YOUR GOAL: Each line below should be restated exactly, with nothing dropped.

═════ GIVEN ENTRIES

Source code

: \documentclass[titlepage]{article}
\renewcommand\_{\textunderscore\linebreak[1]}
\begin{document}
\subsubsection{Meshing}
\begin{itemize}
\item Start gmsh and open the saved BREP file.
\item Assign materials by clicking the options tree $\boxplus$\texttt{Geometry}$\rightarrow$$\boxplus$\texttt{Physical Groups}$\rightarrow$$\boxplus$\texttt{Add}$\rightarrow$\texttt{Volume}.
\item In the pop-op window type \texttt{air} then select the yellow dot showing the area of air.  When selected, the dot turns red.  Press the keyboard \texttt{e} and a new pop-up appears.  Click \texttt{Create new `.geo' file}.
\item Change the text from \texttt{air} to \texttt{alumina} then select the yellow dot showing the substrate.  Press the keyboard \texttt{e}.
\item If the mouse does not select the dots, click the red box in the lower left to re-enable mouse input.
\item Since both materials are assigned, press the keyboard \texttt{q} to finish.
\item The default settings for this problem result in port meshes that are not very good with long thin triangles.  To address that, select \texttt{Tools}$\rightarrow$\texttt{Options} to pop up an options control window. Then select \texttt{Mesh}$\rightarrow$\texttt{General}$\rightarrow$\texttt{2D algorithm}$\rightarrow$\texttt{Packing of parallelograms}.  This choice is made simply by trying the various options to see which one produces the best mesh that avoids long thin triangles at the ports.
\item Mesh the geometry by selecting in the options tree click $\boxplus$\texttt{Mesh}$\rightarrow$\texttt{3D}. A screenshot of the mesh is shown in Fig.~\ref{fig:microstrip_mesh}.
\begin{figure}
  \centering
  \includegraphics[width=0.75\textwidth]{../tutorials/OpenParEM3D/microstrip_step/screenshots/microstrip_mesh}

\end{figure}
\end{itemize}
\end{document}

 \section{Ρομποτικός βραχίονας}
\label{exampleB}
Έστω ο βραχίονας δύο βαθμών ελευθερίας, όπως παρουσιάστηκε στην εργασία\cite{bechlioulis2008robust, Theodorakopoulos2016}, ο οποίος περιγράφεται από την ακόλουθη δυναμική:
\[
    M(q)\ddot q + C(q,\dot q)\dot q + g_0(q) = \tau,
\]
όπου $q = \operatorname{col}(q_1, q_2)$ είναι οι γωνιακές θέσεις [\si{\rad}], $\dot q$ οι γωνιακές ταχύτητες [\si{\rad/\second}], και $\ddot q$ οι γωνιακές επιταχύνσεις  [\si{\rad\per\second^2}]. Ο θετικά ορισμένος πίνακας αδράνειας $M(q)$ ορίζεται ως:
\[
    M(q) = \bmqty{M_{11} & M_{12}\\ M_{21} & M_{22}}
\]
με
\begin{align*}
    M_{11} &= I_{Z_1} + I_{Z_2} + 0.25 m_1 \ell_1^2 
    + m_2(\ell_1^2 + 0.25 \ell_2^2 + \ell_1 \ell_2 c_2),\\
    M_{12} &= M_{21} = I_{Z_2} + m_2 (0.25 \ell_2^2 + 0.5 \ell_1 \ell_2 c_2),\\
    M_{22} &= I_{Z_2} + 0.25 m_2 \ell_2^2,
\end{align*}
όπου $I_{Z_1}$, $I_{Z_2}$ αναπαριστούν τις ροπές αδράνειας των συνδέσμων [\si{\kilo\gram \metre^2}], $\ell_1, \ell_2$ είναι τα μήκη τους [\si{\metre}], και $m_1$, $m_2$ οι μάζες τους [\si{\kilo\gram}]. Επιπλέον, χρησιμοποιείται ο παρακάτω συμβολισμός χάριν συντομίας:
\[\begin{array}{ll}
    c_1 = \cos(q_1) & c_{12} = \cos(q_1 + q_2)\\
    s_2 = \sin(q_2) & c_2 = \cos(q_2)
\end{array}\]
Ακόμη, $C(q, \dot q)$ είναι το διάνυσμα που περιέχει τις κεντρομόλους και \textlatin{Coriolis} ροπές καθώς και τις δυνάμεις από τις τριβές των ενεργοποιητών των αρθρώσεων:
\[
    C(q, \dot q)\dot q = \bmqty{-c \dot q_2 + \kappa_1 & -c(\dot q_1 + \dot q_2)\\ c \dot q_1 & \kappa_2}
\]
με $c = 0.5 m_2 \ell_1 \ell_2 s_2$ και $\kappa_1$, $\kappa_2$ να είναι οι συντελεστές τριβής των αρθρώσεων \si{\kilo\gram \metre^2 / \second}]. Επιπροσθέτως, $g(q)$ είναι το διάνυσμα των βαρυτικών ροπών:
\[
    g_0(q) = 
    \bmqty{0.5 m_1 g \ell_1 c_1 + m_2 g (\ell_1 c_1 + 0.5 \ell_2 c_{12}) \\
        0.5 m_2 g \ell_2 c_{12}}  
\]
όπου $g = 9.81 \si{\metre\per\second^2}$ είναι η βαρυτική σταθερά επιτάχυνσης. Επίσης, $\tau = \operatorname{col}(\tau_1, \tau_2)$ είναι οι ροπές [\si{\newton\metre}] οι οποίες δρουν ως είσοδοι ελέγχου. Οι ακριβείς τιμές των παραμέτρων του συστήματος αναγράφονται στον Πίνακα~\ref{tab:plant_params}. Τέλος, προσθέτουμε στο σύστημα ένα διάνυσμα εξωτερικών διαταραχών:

══════════

RESULT FOR THIS TASK:
Source code

: \documentclass[titlepage]{article}
\renewcommand\_{\textunderscore\linebreak[1]}
\begin{document}
\subsubsection{Meshing}
\begin{itemize}
\item Start gmsh and open the saved BREP file.
\item Assign materials by clicking the options tree $\boxplus$\texttt{Geometry}$\rightarrow$$\boxplus$\texttt{Physical Groups}$\rightarrow$$\boxplus$\texttt{Add}$\rightarrow$\texttt{Volume}.
\item In the pop-op window type \texttt{air} then select the yellow dot showing the area of air.  When selected, the dot turns red.  Press the keyboard \texttt{e} and a new pop-up appears.  Click \texttt{Create new `.geo' file}.
\item Change the text from \texttt{air} to \texttt{alumina} then select the yellow dot showing the substrate.  Press the keyboard \texttt{e}.
\item If the mouse does not select the dots, click the red box in the lower left to re-enable mouse input.
\item Since both materials are assigned, press the keyboard \texttt{q} to finish.
\item The default settings for this problem result in port meshes that are not very good with long thin triangles.  To address that, select \texttt{Tools}$\rightarrow$\texttt{Options} to pop up an options control window. Then select \texttt{Mesh}$\rightarrow$\texttt{General}$\rightarrow$\texttt{2D algorithm}$\rightarrow$\texttt{Packing of parallelograms}.  This choice is made simply by trying the various options to see which one produces the best mesh that avoids long thin triangles at the ports.
\item Mesh the geometry by selecting in the options tree click $\boxplus$\texttt{Mesh}$\rightarrow$\texttt{3D}. A screenshot of the mesh is shown in Fig.~\ref{fig:microstrip_mesh}.
\begin{figure}
  \centering
  \includegraphics[width=0.75\textwidth]{../tutorials/OpenParEM3D/microstrip_step/screenshots/microstrip_mesh}

\end{figure}
\end{itemize}
\end{document}

 \section{Ρομποτικός βραχίονας}
\label{exampleB}
Έστω ο βραχίονας δύο βαθμών ελευθερίας, όπως παρουσιάστηκε στην εργασία\cite{bechlioulis2008robust, Theodorakopoulos2016}, ο οποίος περιγράφεται από την ακόλουθη δυναμική:
\[
    M(q)\ddot q + C(q,\dot q)\dot q + g_0(q) = \tau,
\]
όπου $q = \operatorname{col}(q_1, q_2)$ είναι οι γωνιακές θέσεις [\si{\rad}], $\dot q$ οι γωνιακές ταχύτητες [\si{\rad/\second}], και $\ddot q$ οι γωνιακές επιταχύνσεις  [\si{\rad\per\second^2}]. Ο θετικά ορισμένος πίνακας αδράνειας $M(q)$ ορίζεται ως:
\[
    M(q) = \bmqty{M_{11} & M_{12}\\ M_{21} & M_{22}}
\]
με
\begin{align*}
    M_{11} &= I_{Z_1} + I_{Z_2} + 0.25 m_1 \ell_1^2 
    + m_2(\ell_1^2 + 0.25 \ell_2^2 + \ell_1 \ell_2 c_2),\\
    M_{12} &= M_{21} = I_{Z_2} + m_2 (0.25 \ell_2^2 + 0.5 \ell_1 \ell_2 c_2),\\
    M_{22} &= I_{Z_2} + 0.25 m_2 \ell_2^2,
\end{align*}
όπου $I_{Z_1}$, $I_{Z_2}$ αναπαριστούν τις ροπές αδράνειας των συνδέσμων [\si{\kilo\gram \metre^2}], $\ell_1, \ell_2$ είναι τα μήκη τους [\si{\metre}], και $m_1$, $m_2$ οι μάζες τους [\si{\kilo\gram}]. Επιπλέον, χρησιμοποιείται ο παρακάτω συμβολισμός χάριν συντομίας:
\[\begin{array}{ll}
    c_1 = \cos(q_1) & c_{12} = \cos(q_1 + q_2)\\
    s_2 = \sin(q_2) & c_2 = \cos(q_2)
\end{array}\]
Ακόμη, $C(q, \dot q)$ είναι το διάνυσμα που περιέχει τις κεντρομόλους και \textlatin{Coriolis} ροπές καθώς και τις δυνάμεις από τις τριβές των ενεργοποιητών των αρθρώσεων:
\[
    C(q, \dot q)\dot q = \bmqty{-c \dot q_2 + \kappa_1 & -c(\dot q_1 + \dot q_2)\\ c \dot q_1 & \kappa_2}
\]
με $c = 0.5 m_2 \ell_1 \ell_2 s_2$ και $\kappa_1$, $\kappa_2$ να είναι οι συντελεστές τριβής των αρθρώσεων \si{\kilo\gram \metre^2 / \second}]. Επιπροσθέτως, $g(q)$ είναι το διάνυσμα των βαρυτικών ροπών:
\[
    g_0(q) = 
    \bmqty{0.5 m_1 g \ell_1 c_1 + m_2 g (\ell_1 c_1 + 0.5 \ell_2 c_{12}) \\
        0.5 m_2 g \ell_2 c_{12}}  
\]
όπου $g = 9.81 \si{\metre\per\second^2}$ είναι η βαρυτική σταθερά επιτάχυνσης. Επίσης, $\tau = \operatorname{col}(\tau_1, \tau_2)$ είναι οι ροπές [\si{\newton\metre}] οι οποίες δρουν ως είσοδοι ελέγχου. Οι ακριβείς τιμές των παραμέτρων του συστήματος αναγράφονται στον Πίνακα~\ref{tab:plant_params}. Τέλος, προσθέτουμε στο σύστημα ένα διάνυσμα εξωτερικών διαταραχών:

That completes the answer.